» **WHAT YOU HAVE TO DO**:
Gather the lines below that include the string "chrome", copying each in full.

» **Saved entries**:
=-=-=

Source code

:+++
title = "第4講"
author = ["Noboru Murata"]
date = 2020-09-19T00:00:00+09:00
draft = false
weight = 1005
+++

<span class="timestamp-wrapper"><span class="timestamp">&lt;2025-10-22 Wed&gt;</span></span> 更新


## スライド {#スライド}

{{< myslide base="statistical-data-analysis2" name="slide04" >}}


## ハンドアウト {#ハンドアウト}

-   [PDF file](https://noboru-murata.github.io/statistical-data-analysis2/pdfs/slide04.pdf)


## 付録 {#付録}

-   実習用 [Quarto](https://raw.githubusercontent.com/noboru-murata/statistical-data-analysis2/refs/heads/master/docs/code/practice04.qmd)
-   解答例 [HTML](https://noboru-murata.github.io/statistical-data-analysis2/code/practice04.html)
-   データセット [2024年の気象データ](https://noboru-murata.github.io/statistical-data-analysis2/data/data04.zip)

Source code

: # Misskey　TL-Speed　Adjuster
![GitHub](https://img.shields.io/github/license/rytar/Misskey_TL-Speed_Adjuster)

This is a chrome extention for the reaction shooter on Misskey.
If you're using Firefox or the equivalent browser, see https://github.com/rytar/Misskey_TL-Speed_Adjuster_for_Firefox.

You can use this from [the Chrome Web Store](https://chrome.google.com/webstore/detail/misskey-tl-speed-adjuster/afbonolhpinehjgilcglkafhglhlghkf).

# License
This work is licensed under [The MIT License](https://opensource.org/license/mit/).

=-=-=

» **ANSWER TO THIS EXERCISE**:
This is a chrome extention for the reaction shooter on Misskey.
You can use this from [the Chrome Web Store](https://chrome.google.com/webstore/detail/misskey-tl-speed-adjuster/afbonolhpinehjgilcglkafhglhlghkf).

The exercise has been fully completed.